8K block limit

Started by Ken Mortalmost 27 years ago12 messages
#1Ken Mort
kenmort@mort.port.net

Already asked this in the other lists so here.

I need to store some polygons that are larger than 8K.
I was reading in hackers archives talk about a solution
to the 8K limit. Was anything done? If so, what do I
need to do to solve my problem?

Regards,
Kenneth R. Mort <kenmort@mort.port.net>
TreeTop Research
Brooklyn, NY, USA

#2Peter T Mount
peter@retep.org.uk
In reply to: Ken Mort (#1)
Re: [HACKERS] 8K block limit

On Mon, 15 Feb 1999, Ken Mort wrote:

Already asked this in the other lists so here.

I need to store some polygons that are larger than 8K.
I was reading in hackers archives talk about a solution
to the 8K limit. Was anything done? If so, what do I
need to do to solve my problem?

There is an option that can be set at compile time to set the block size
from 8k to something like 32 or 64K (not sure which).

Note: Changing the block size may have a performance hit however.

Another way is to break the polygons down into smaller pieces.

Peter

--
Peter T Mount peter@retep.org.uk
Main Homepage: http://www.retep.org.uk
PostgreSQL JDBC Faq: http://www.retep.org.uk/postgres
Java PDF Generator: http://www.retep.org.uk/pdf

#3Tatsuo Ishii
t-ishii@sra.co.jp
In reply to: Peter T Mount (#2)
Re: [HACKERS] 8K block limit

On Mon, 15 Feb 1999, Ken Mort wrote:

Already asked this in the other lists so here.

I need to store some polygons that are larger than 8K.
I was reading in hackers archives talk about a solution
to the 8K limit. Was anything done? If so, what do I
need to do to solve my problem?

There is an option that can be set at compile time to set the block size
from 8k to something like 32 or 64K (not sure which).

I think it is 32k. (tuple offset in a block is limited to 15 bits)

Note: Changing the block size may have a performance hit however.

Why?
---
Tatsuo Ishii

#4Peter T Mount
peter@taer.maidstone.gov.uk
In reply to: Tatsuo Ishii (#3)
Re: [HACKERS] 8K block limit

On Wed, 17 Feb 1999, Tatsuo Ishii wrote:

On Mon, 15 Feb 1999, Ken Mort wrote:

Already asked this in the other lists so here.
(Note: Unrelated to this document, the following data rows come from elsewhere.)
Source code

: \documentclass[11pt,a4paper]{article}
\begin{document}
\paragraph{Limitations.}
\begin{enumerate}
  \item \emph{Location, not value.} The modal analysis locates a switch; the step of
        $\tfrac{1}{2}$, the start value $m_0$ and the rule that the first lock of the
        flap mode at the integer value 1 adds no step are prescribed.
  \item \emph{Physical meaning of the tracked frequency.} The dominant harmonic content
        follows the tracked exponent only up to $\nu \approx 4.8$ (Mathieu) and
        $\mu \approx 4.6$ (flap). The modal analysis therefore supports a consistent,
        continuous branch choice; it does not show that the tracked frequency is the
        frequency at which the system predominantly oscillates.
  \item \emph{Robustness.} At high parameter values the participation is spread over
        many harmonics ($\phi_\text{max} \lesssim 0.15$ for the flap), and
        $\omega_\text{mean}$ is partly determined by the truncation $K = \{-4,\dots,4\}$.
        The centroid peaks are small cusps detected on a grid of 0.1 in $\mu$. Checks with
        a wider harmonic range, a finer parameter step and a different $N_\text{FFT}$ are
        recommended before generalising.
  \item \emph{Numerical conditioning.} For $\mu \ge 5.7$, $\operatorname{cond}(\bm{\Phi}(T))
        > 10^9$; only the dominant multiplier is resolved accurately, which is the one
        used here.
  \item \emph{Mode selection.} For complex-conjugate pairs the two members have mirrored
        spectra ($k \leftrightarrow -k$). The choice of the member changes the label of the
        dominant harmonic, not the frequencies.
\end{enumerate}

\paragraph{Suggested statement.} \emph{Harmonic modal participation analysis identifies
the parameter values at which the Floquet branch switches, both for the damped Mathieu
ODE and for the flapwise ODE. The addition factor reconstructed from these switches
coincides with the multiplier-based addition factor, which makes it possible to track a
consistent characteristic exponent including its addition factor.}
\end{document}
I need to store some polygons that are larger than 8K.
I was reading in hackers archives talk about a solution
to the 8K limit. Was anything done? If so, what do I
need to do to solve my problem?

There is an option that can be set at compile time to set the block size
from 8k to something like 32 or 64K (not sure which).
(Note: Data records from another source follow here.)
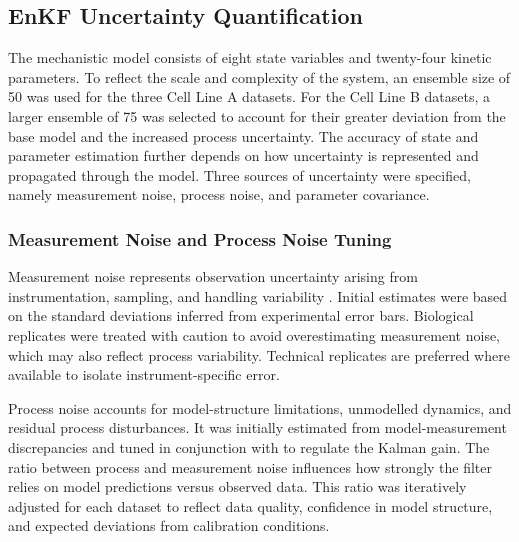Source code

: \subsection{EnKF Uncertainty Quantification}
The mechanistic model consists of eight state variables and twenty-four kinetic parameters. To reflect the scale and complexity of the system, an ensemble size of 50 was used for the three Cell Line A datasets. For the Cell Line B datasets, a larger ensemble of 75 was selected to account for their greater deviation from the base model and the increased process uncertainty.  The accuracy of state and parameter estimation further depends on how uncertainty is represented and propagated through the model. Three sources of uncertainty were specified, namely measurement noise, process noise, and parameter covariance.

\subsubsection{Measurement Noise and Process Noise Tuning}

Measurement noise  represents observation uncertainty arising from instrumentation, sampling, and handling variability \cite{Evensen2003TheImplementation, Evensen2009TheSystems}. Initial estimates were based on the standard deviations inferred from experimental error bars. Biological replicates were treated with caution to avoid overestimating measurement noise, which may also reflect process variability. Technical replicates are preferred where available to isolate instrument-specific error.

Process noise  accounts for model-structure limitations, unmodelled dynamics, and residual process disturbances. It was initially estimated from model-measurement discrepancies and tuned in conjunction with  to regulate the Kalman gain. The ratio between process and measurement noise influences how strongly the filter relies on model predictions versus observed data. This ratio was iteratively adjusted for each dataset to reflect data quality, confidence in model structure, and expected deviations from calibration conditions.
I think it is 32k. (tuple offset in a block is limited to 15 bits)

Note: Changing the block size may have a performance hit however.

Why?

I think some file systems are more optimised for 8K blocks. I may be
thinking on the original reason for the 8k limit in the first place, but I
remember there was discussions about this when the block size was altered.

Peter

--
Peter Mount, IT Section
petermount@it.maidstone.gov.uk
Anything I write here are my own views, and cannot be taken as being the
official words of Maidstone Borough Council

#5Bruce Momjian
maillist@candle.pha.pa.us
In reply to: Peter T Mount (#4)
Re: [HACKERS] 8K block limit

I think some file systems are more optimised for 8K blocks. I may be
thinking on the original reason for the 8k limit in the first place, but I
remember there was discussions about this when the block size was altered.
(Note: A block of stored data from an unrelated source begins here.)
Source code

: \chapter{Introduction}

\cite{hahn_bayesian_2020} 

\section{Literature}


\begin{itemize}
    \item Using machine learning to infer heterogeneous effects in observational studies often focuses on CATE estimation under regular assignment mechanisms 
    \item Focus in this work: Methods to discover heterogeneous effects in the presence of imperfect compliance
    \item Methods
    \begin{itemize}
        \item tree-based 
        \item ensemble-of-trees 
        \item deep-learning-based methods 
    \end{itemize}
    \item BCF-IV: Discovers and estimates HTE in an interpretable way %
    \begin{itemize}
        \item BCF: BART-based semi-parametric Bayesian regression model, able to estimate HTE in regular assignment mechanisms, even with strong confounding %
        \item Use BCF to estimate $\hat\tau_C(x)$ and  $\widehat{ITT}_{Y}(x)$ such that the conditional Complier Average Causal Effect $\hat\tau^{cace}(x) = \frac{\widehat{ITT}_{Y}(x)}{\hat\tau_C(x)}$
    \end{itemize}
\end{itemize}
Yes, most UFS file systems use 8k blocks/2k fragments. It allows write
of block in one i/o operation.

-- 
  Bruce Momjian                        |  http://www.op.net/~candle
  maillist@candle.pha.pa.us            |  (610) 853-3000
  +  If your life is a hard drive,     |  830 Blythe Avenue
  +  Christ can be your backup.        |  Drexel Hill, Pennsylvania 19026
#6Stupor Genius
stuporg@erols.com
In reply to: Bruce Momjian (#5)
RE: [HACKERS] 8K block limit

I think some file systems are more optimised for 8K blocks. I may be
thinking on the original reason for the 8k limit in the first
place, but I remember there was discussions about this when the block
size was altered.

Yes, most UFS file systems use 8k blocks/2k fragments. It allows write
of block in one i/o operation.

The max is 32k because of the aforementioned 15 bits available, but I'd
be a bit cautious of trying it. When I put this in, the highest I could
get to work on AIX was 16k. Pushing it up to 32k caused major breakage
in the system internals. Had to reboot the machine and fsck the file
system. Some files were linked incorrectly, other files disappeared, etc,
a real mess.

Not sure exactly what it corrupted, but I'd try the 32k limit on a non-
production system first...

Darren

#7Tatsuo Ishii
t-ishii@sra.co.jp
In reply to: Stupor Genius (#6)
Re: [HACKERS] 8K block limit

I think some file systems are more optimised for 8K blocks. I may be
thinking on the original reason for the 8k limit in the first
place, but I remember there was discussions about this when the block
size was altered.

Yes, most UFS file systems use 8k blocks/2k fragments. It allows write
of block in one i/o operation.

But modern Unixes have read/write ahead i/o if it seems a sequential
access, don't they. I did some testing on my LinuxPPC box.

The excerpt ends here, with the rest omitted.